Go OpenTelemetry Distributed Tracing: 6 Key Steps from Zero Integration to Full Observability
Microservice Call Chains Have Become Black Boxes
Users report "slow checkout", you open logs and see timestamps scattered across a dozen services — order service 3ms, inventory service 2ms, payment service... timed out? Or never called? You have no idea which services a request traversed or where it got stuck. Distributed tracing is the silver bullet, and OpenTelemetry (OTel) has become the de facto standard.

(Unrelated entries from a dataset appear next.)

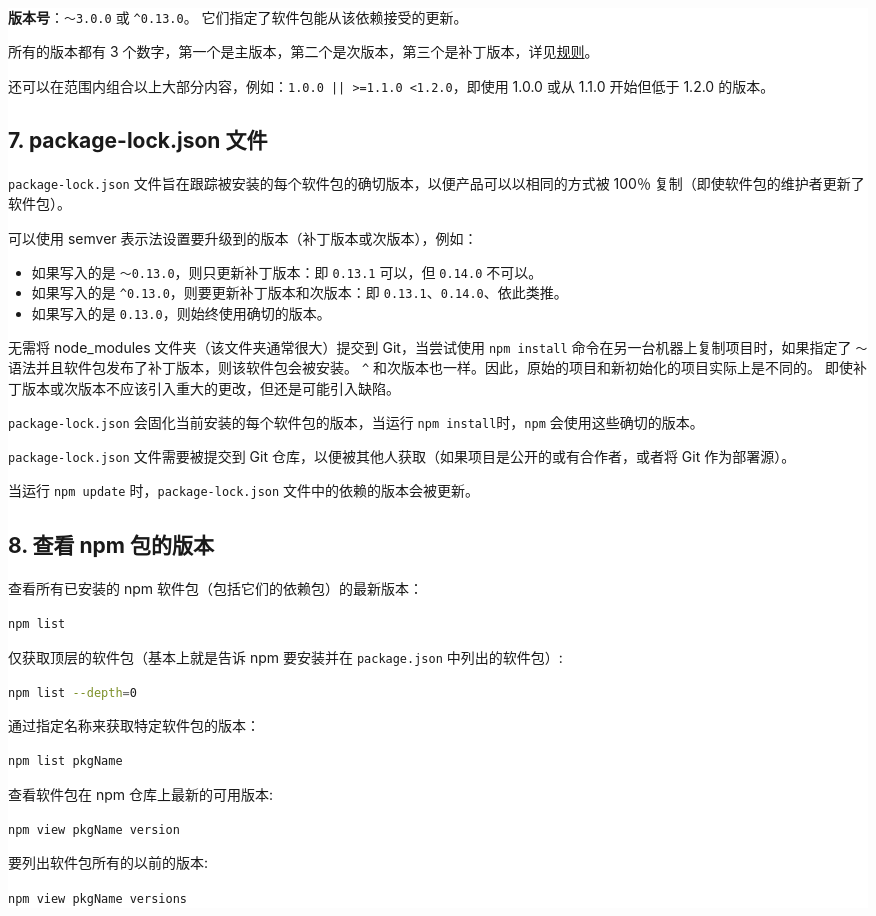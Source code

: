 **版本号**：`〜3.0.0` 或 `^0.13.0`。 它们指定了软件包能从该依赖接受的更新。

所有的版本都有 3 个数字，第一个是主版本，第二个是次版本，第三个是补丁版本，详见[规则](http://nodejs.cn/learn/semantic-versioning-using-npm/)。

还可以在范围内组合以上大部分内容，例如：`1.0.0 || >=1.1.0 <1.2.0`，即使用 1.0.0 或从 1.1.0 开始但低于 1.2.0 的版本。



## 7. package-lock.json 文件

 `package-lock.json` 文件旨在跟踪被安装的每个软件包的确切版本，以便产品可以以相同的方式被 100％ 复制（即使软件包的维护者更新了软件包）。

可以使用 semver 表示法设置要升级到的版本（补丁版本或次版本），例如：

- 如果写入的是 `〜0.13.0`，则只更新补丁版本：即 `0.13.1` 可以，但 `0.14.0` 不可以。
- 如果写入的是 `^0.13.0`，则要更新补丁版本和次版本：即 `0.13.1`、`0.14.0`、依此类推。
- 如果写入的是 `0.13.0`，则始终使用确切的版本。

无需将 node_modules 文件夹（该文件夹通常很大）提交到 Git，当尝试使用 `npm install` 命令在另一台机器上复制项目时，如果指定了 `〜` 语法并且软件包发布了补丁版本，则该软件包会被安装。 `^` 和次版本也一样。因此，原始的项目和新初始化的项目实际上是不同的。 即使补丁版本或次版本不应该引入重大的更改，但还是可能引入缺陷。

`package-lock.json` 会固化当前安装的每个软件包的版本，当运行 `npm install`时，`npm` 会使用这些确切的版本。

`package-lock.json` 文件需要被提交到 Git 仓库，以便被其他人获取（如果项目是公开的或有合作者，或者将 Git 作为部署源）。

当运行 `npm update` 时，`package-lock.json` 文件中的依赖的版本会被更新。



## 8. 查看 npm 包的版本

查看所有已安装的 npm 软件包（包括它们的依赖包）的最新版本：

```bash
npm list
```

仅获取顶层的软件包（基本上就是告诉 npm 要安装并在 `package.json` 中列出的软件包）:

```bash
npm list --depth=0
```

通过指定名称来获取特定软件包的版本：

```bash
npm list pkgName
```

查看软件包在 npm 仓库上最新的可用版本:

```bash
npm view pkgName version
```

要列出软件包所有的以前的版本:

```
npm view pkgName versions
```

This article starts from scratch and walks you through OTel SDK init → Trace/Span creation → Context propagation → Auto-instrumentation → Jaeger/Tempo integration → Metrics correlation — 6 key steps to turn microservice call chains from black boxes into transparent pipelines.
OpenTelemetry Core Concepts
| Concept | Description |
|---|---|
| Trace | A complete request trace chain composed of multiple Spans |
| Span | A single operation unit with name, duration, status, attributes |
| Context | Trace context containing TraceID/SpanID, propagated across processes |
| Propagator | Context propagator, injects and extracts Context in HTTP/gRPC headers |
| TracerProvider | Tracer factory, creates and manages Tracer instances |
| SpanProcessor | Span processor, handles batching, filtering, and exporting of Spans |
| Exporter | Sends Span data to Jaeger/Tempo/OTLP backends |
| Resource | Resource descriptor identifying the service producing telemetry data |
Trace Data Flow
Request Flow:
1. Entry service receives request, creates Root Span
2. When calling downstream, Propagator injects Context into HTTP/gRPC headers
3. Downstream service extracts Context from headers, creates Child Span
4. After Span completes, SpanProcessor batches it
5. Exporter sends Span data to Jaeger/Tempo
6. View complete call chain graph in UI
Problem Analysis: 5 Major Distributed Tracing Challenges
- Complex SDK initialization: TracerProvider, SpanProcessor, Exporter, Resource configuration order and dependencies are easy to mix up
- Missing context propagation: Forgetting to propagate Context in cross-service calls causes broken chains
- Uncontrolled Span granularity: Too coarse hides bottlenecks, too fine generates massive data overwhelming backends
- Auto vs manual instrumentation conflicts: HTTP/gRPC auto-instrumentation and manual business Spans can duplicate or nest incorrectly
- Metrics-Traces disconnect: Metrics and Traces operate independently, unable to locate specific Traces from metrics
Step-by-Step: Complete OTel Integration
Step 1: Initialize TracerProvider
package telemetry
import (
"context"
"fmt"
"time"
"go.opentelemetry.io/otel"
"go.opentelemetry.io/otel/exporters/otlp/otlptrace/otlptracegrpc"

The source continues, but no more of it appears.